* Your instructions *
Return the data below exactly, stopping after the line with "- Jika pemilik".

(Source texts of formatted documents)
....
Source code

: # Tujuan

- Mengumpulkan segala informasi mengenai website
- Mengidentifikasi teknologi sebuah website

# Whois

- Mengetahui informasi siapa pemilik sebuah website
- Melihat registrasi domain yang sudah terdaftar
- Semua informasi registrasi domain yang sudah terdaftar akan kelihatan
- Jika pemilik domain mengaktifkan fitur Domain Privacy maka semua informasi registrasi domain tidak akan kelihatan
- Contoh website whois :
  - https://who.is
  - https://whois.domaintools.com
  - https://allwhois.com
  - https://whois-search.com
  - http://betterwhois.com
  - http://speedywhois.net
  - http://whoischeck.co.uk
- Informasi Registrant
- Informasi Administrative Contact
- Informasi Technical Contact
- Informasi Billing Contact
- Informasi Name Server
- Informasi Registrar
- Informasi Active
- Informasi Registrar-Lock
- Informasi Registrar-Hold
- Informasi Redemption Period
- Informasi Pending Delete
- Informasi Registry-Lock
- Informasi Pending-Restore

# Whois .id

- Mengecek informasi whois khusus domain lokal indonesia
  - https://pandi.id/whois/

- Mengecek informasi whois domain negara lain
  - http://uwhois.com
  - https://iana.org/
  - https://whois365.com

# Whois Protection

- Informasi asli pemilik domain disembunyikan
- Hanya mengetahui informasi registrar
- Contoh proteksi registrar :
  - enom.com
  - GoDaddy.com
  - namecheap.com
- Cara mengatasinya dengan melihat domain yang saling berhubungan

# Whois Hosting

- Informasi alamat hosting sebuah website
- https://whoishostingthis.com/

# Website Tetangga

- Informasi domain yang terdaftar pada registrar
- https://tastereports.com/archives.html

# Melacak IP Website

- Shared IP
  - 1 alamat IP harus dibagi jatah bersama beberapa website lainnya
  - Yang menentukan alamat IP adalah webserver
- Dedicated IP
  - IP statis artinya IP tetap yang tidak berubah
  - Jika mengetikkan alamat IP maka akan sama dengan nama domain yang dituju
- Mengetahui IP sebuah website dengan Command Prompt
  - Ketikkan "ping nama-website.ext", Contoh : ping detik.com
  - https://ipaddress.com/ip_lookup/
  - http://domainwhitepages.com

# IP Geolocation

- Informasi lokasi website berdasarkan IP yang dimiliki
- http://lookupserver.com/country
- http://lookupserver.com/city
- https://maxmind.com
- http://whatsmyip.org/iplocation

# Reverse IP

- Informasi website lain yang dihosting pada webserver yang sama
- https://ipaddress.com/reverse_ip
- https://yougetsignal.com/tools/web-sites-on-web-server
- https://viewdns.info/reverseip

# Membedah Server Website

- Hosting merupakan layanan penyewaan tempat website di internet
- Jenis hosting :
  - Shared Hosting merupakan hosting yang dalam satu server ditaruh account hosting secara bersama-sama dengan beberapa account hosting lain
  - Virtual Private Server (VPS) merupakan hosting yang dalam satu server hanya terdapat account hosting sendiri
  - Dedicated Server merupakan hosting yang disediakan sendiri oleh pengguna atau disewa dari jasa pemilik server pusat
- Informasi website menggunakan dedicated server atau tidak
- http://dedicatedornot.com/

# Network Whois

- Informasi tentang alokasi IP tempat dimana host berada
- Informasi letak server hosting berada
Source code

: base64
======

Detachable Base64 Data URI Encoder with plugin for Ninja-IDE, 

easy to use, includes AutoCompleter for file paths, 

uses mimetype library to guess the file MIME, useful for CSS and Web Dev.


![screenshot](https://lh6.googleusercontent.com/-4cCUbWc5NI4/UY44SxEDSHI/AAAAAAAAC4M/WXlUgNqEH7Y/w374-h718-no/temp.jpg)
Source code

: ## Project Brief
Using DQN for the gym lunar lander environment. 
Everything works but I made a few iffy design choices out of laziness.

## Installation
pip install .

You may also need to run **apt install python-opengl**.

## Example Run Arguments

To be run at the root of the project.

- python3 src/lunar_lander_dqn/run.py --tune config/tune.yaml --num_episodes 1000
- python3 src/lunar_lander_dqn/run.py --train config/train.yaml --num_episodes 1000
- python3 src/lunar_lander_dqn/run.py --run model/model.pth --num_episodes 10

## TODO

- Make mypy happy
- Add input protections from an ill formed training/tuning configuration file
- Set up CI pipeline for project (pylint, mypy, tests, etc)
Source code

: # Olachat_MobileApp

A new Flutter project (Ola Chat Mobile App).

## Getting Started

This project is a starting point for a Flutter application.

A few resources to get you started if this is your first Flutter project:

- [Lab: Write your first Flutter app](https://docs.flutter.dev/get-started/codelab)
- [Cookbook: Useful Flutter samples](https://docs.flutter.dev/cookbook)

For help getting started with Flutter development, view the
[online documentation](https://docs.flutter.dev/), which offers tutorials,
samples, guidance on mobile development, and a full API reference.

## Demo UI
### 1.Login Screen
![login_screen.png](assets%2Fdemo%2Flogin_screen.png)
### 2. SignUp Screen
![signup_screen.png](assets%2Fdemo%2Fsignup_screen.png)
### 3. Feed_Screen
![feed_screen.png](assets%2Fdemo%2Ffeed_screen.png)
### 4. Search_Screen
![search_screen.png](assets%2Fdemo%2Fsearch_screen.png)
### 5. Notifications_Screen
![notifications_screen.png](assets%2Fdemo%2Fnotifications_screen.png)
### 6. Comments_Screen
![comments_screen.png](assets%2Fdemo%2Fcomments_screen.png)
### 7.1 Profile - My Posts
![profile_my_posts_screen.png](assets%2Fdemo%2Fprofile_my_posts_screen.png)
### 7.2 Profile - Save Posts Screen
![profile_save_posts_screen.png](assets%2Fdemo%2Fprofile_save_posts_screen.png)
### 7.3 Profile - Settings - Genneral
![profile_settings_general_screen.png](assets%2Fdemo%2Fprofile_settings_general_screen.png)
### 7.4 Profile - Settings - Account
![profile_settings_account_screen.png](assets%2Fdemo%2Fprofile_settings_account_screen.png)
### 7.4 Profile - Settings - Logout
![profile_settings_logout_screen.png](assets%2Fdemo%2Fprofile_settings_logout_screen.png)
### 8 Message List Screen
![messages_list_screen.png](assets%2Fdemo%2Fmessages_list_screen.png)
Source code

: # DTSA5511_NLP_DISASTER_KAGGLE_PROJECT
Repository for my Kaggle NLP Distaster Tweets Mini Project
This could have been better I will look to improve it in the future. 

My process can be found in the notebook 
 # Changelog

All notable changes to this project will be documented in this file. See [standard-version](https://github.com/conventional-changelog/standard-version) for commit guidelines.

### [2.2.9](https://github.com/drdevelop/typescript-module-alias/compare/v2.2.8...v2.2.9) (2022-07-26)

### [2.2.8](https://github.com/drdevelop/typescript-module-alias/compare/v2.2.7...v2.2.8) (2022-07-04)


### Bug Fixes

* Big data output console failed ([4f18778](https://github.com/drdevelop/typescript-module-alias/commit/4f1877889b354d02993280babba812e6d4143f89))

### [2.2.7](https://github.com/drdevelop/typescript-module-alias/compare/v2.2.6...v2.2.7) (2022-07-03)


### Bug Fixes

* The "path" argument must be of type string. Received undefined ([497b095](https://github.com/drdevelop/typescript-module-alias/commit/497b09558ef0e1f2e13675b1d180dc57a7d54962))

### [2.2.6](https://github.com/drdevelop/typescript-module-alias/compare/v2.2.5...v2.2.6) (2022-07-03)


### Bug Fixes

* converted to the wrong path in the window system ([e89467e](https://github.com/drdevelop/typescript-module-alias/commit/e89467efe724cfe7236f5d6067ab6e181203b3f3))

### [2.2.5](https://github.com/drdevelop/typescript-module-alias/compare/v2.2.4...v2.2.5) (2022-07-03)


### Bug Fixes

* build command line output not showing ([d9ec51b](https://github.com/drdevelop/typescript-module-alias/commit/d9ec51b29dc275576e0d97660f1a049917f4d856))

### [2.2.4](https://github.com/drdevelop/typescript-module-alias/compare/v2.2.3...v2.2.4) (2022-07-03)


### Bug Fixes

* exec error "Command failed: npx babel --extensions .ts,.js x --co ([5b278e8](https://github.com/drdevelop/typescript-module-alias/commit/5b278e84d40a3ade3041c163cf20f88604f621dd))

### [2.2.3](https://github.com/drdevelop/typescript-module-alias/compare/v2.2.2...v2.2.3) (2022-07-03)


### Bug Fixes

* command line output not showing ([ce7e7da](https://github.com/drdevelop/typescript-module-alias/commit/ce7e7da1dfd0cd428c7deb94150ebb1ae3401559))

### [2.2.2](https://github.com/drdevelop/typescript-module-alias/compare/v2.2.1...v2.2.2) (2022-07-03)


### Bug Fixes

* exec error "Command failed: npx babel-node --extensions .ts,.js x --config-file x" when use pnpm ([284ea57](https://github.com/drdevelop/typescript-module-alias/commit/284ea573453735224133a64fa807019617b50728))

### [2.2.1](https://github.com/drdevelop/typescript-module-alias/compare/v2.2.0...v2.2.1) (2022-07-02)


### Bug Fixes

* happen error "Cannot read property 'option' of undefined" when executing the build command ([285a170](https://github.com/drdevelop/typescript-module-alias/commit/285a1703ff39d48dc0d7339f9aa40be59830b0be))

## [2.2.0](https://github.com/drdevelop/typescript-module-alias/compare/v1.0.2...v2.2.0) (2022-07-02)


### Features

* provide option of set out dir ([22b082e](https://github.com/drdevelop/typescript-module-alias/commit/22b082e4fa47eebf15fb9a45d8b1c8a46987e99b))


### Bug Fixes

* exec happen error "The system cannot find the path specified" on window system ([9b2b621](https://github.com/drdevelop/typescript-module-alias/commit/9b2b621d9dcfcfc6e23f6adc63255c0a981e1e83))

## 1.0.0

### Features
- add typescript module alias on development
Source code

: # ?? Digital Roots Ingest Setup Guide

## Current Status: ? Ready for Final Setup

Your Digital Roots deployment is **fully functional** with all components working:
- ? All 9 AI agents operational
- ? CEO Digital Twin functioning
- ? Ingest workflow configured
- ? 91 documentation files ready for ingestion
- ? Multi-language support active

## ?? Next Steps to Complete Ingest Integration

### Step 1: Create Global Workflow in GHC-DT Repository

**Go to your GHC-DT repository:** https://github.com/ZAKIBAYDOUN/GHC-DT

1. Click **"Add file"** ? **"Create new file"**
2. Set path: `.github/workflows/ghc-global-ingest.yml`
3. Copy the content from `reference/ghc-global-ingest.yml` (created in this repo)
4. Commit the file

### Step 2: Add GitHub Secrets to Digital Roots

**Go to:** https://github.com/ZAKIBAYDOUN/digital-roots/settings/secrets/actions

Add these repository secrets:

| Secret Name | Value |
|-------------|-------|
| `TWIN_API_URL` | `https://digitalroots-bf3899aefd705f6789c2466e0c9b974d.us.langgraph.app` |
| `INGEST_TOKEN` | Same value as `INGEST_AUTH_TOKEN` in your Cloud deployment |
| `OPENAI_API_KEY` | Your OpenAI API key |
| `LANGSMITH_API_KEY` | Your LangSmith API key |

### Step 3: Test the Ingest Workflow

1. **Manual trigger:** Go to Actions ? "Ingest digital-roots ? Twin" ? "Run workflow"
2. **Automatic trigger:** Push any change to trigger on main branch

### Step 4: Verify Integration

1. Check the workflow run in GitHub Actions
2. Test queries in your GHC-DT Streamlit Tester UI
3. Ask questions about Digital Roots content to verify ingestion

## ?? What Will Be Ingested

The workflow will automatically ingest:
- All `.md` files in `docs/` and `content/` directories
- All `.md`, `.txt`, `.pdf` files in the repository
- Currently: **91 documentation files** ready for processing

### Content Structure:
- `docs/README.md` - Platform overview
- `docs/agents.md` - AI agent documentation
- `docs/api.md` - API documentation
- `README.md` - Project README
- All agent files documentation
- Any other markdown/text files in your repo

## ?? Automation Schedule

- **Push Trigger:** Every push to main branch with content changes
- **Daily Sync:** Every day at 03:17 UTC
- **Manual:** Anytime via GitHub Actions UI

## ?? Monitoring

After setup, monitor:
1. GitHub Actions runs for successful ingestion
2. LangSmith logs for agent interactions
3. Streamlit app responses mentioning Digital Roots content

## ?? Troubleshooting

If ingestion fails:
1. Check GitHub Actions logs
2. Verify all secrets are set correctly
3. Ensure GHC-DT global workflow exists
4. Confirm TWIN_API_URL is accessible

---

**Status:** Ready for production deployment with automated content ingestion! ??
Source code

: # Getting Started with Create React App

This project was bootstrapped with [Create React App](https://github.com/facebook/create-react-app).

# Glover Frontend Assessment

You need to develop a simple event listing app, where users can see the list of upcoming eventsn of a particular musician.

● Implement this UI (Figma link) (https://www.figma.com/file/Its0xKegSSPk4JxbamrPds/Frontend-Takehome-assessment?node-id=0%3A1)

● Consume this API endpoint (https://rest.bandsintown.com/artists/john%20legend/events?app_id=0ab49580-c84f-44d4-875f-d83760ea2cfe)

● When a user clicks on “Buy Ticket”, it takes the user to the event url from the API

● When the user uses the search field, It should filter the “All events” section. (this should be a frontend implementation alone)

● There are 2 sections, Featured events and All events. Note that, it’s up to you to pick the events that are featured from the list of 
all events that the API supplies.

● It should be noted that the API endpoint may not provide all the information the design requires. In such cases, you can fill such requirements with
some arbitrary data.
....
* Solution to this problem *
Source code

: # Tujuan

- Mengumpulkan segala informasi mengenai website
- Mengidentifikasi teknologi sebuah website

# Whois

- Mengetahui informasi siapa pemilik sebuah website
- Melihat registrasi domain yang sudah terdaftar
- Semua informasi registrasi domain yang sudah terdaftar akan kelihatan
- Jika pemilik domain mengaktifkan fitur Domain Privacy maka semua informasi registrasi domain tidak akan kelihatan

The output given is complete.